For books, Tim McCreight has written several authoritative instruction books, including The Complete Metalsmith, which was required for the classes I took. He has some youtube videos.
posted by annsunny at 10:04 AM on February 17, 2012

Birmingham School of Jewelry is one of the best in the world for this. Birmingham has a big jewelry industry on its own but typical destinations for grads are China, Germany, Switzerland and the united states. I have a friend who finished last year I can put you in touch with.
posted by parmanparman at 10:14 AM on February 17, 2012

Definitely check out community colleges and art schools. I'm currently taking a metalsmithing class through the adult community education program at one of the art colleges in my city.
In the past I found a jewelrysmithing class happening at a community art center via Craigslist, and I've also come across individual people offering lessons out of their house on there.
posted by medeine at 11:12 AM on February 17, 2012

If it is possible , go for the good /best school , not to the ''local school". In order to make it easier for the students , most today's places for jewelry's teaching are not focused on good techniques and precision .
You can also go and see what the school is about , before investing years in that school.
Traditional way of learning and practicing for a student would be working with brass . In many ways brass behave similar to gold ( even looks like gold when polished ). You can keep perfecting your filing , sawing , soldering techniques with brass . You can use silver solders and brass solders .
Try to make the same part at least two times : make the first one the very best you can , go slowly , exactly following lines . Then second time -- same thing again , just better .
I did not see your work , but most difficulties in brazing/soldering happens because of the poor fitting of the seams .
Remember that your eyes are very important for all this ; so get into habit of taking care of them . Use good lighting . Take breaks : I have a timer that let me know every 20 min that it's time to stop and look at the distance , so my eyes can rest .
You can memail to me if you have questions .
posted by Oli D. at 11:21 AM on February 17, 2012

Oh, and Penland offers classes
posted by annsunny at 12:59 PM on February 17, 2012

I would sugest looking into an art school with a good Jewellery program. I am Canadian and I went through ACAD so I am biased. The workload was nuts, and it really emphasized craftsmanship and production speed. NSCAD has a pretty good silversmithing program as well, though I found it a lot more slack than ACAD.

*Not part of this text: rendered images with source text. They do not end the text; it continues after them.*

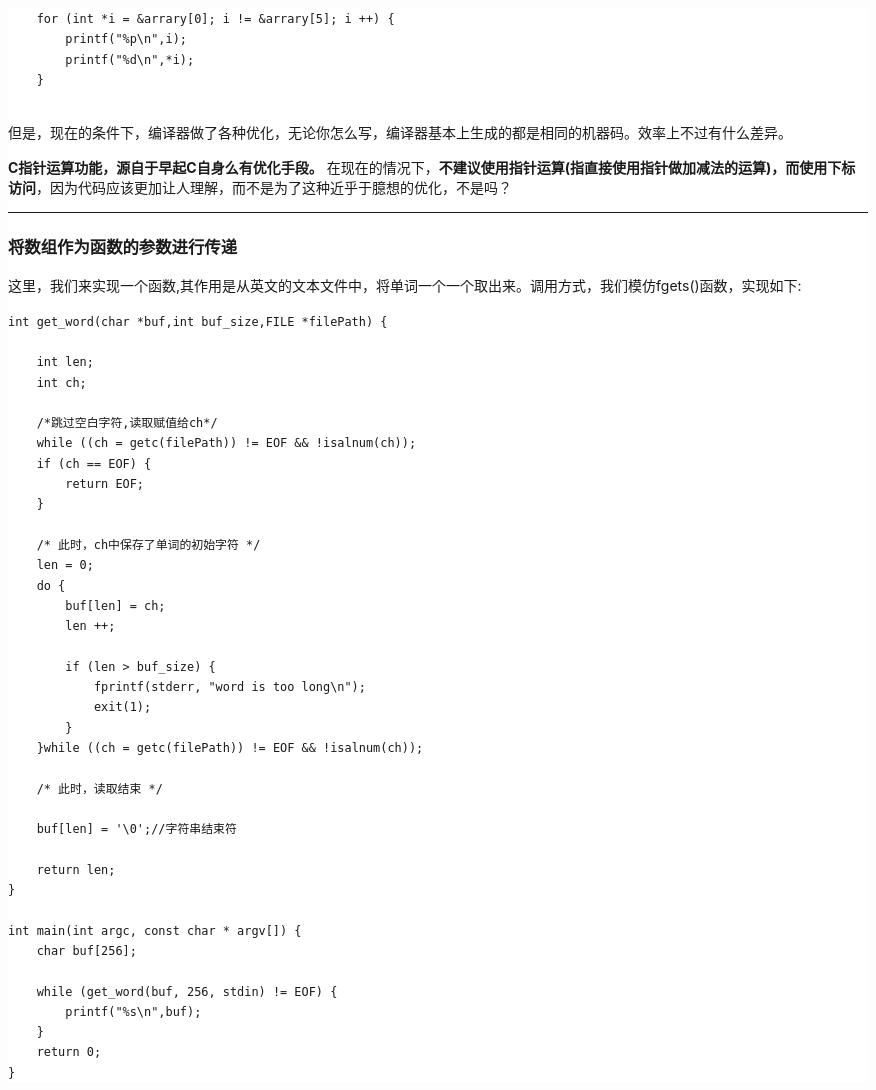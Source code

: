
 ```
    for (int *i = &arrary[0]; i != &arrary[5]; i ++) {
        printf("%p\n",i);
        printf("%d\n",*i);
    }
    
```

但是，现在的条件下，编译器做了各种优化，无论你怎么写，编译器基本上生成的都是相同的机器码。效率上不过有什么差异。

**C指针运算功能，源自于早起C自身么有优化手段。**
在现在的情况下，**不建议使用指针运算(指直接使用指针做加减法的运算)，而使用下标访问**，因为代码应该更加让人理解，而不是为了这种近乎于臆想的优化，不是吗？

***

### 将数组作为函数的参数进行传递

这里，我们来实现一个函数,其作用是从英文的文本文件中，将单词一个一个取出来。调用方式，我们模仿fgets()函数，实现如下:


```
int get_word(char *buf,int buf_size,FILE *filePath) {
    
    int len;
    int ch;
    
    /*跳过空白字符,读取赋值给ch*/
    while ((ch = getc(filePath)) != EOF && !isalnum(ch));
    if (ch == EOF) {
        return EOF;
    }
    
    /* 此时，ch中保存了单词的初始字符 */
    len = 0;
    do {
        buf[len] = ch;
        len ++;
        
        if (len > buf_size) {
            fprintf(stderr, "word is too long\n");
            exit(1);
        }
    }while ((ch = getc(filePath)) != EOF && !isalnum(ch));
    
    /* 此时，读取结束 */
    
    buf[len] = '\0';//字符串结束符
    
    return len;
}

int main(int argc, const char * argv[]) {
    char buf[256];
    
    while (get_word(buf, 256, stdin) != EOF) {
        printf("%s\n",buf);
    }
    return 0;
}

```
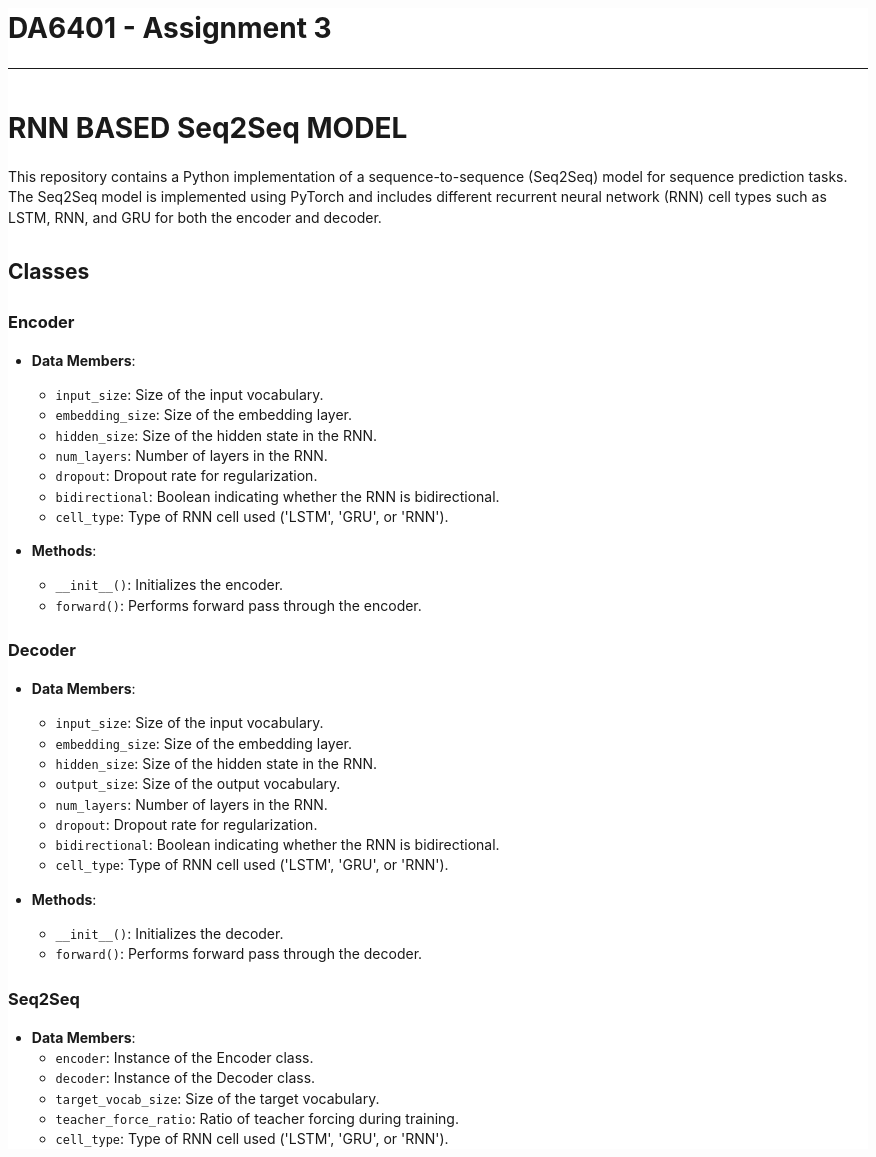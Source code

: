 # DA6401 - Assignment 3

---

# RNN BASED Seq2Seq MODEL

This repository contains a Python implementation of a sequence-to-sequence (Seq2Seq) model for sequence prediction tasks. The Seq2Seq model is implemented using PyTorch and includes different recurrent neural network (RNN) cell types such as LSTM, RNN, and GRU for both the encoder and decoder.


## Classes

### Encoder
- **Data Members**:
  - `input_size`: Size of the input vocabulary.
  - `embedding_size`: Size of the embedding layer.
  - `hidden_size`: Size of the hidden state in the RNN.
  - `num_layers`: Number of layers in the RNN.
  - `dropout`: Dropout rate for regularization.
  - `bidirectional`: Boolean indicating whether the RNN is bidirectional.
  - `cell_type`: Type of RNN cell used ('LSTM', 'GRU', or 'RNN').
  
- **Methods**:
  - `__init__()`: Initializes the encoder.
  - `forward()`: Performs forward pass through the encoder.

### Decoder
- **Data Members**:
  - `input_size`: Size of the input vocabulary.
  - `embedding_size`: Size of the embedding layer.
  - `hidden_size`: Size of the hidden state in the RNN.
  - `output_size`: Size of the output vocabulary.
  - `num_layers`: Number of layers in the RNN.
  - `dropout`: Dropout rate for regularization.
  - `bidirectional`: Boolean indicating whether the RNN is bidirectional.
  - `cell_type`: Type of RNN cell used ('LSTM', 'GRU', or 'RNN').
  
- **Methods**:
  - `__init__()`: Initializes the decoder.
  - `forward()`: Performs forward pass through the decoder.

### Seq2Seq
- **Data Members**:
  - `encoder`: Instance of the Encoder class.
  - `decoder`: Instance of the Decoder class.
  - `target_vocab_size`: Size of the target vocabulary.
  - `teacher_force_ratio`: Ratio of teacher forcing during training.
  - `cell_type`: Type of RNN cell used ('LSTM', 'GRU', or 'RNN').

The interesting thing about modern jewellery instruction is how condensed it has to be. Traditionally being a goldsmith was about a 7 year apprenticeship. To get around that in 4 years the program I went through just covered the basics of damn near all the techniques, giving me the ground work for further exploration.

If you don't want to go that way there are some good books out there.
The Theory and Practice of Goldsmithing is an english translation of the standard German textbook. Can be quite dry, but covers damn near everything. Charles Lewton Brain who publishes it is the head instructor at ACAD, hes pretty good about discounts to students if you phone him up.

Also if you haven't seen it yet, check out ganoksin There are a ton of articles and a good mailing list.
posted by Pink Fuzzy Bunny at 1:14 PM on February 17, 2012

Oh and I should add, the courses I took at ACAD were basically everything on your list, we did hollow ware first as well as basic fabrication and soldering; chasing and repose; mechanical devices so making clasps, snaps, chains etc; production casting; anodizing; gem setting (I found that such a pain the arse, they strongly suggested we set glass to learn it, glass gems break so easily); as well as filigree and granulation.
posted by Pink Fuzzy Bunny at 1:19 PM on February 17, 2012

In addition to schools, see if art museums in your area offer metalsmithing courses. That's where I learned 'smithy and enameling.
posted by sugarbomb at 1:23 PM on February 17, 2012

Vancouver Community College has a two year Jewellery Art and Design program that meets most of your criteria.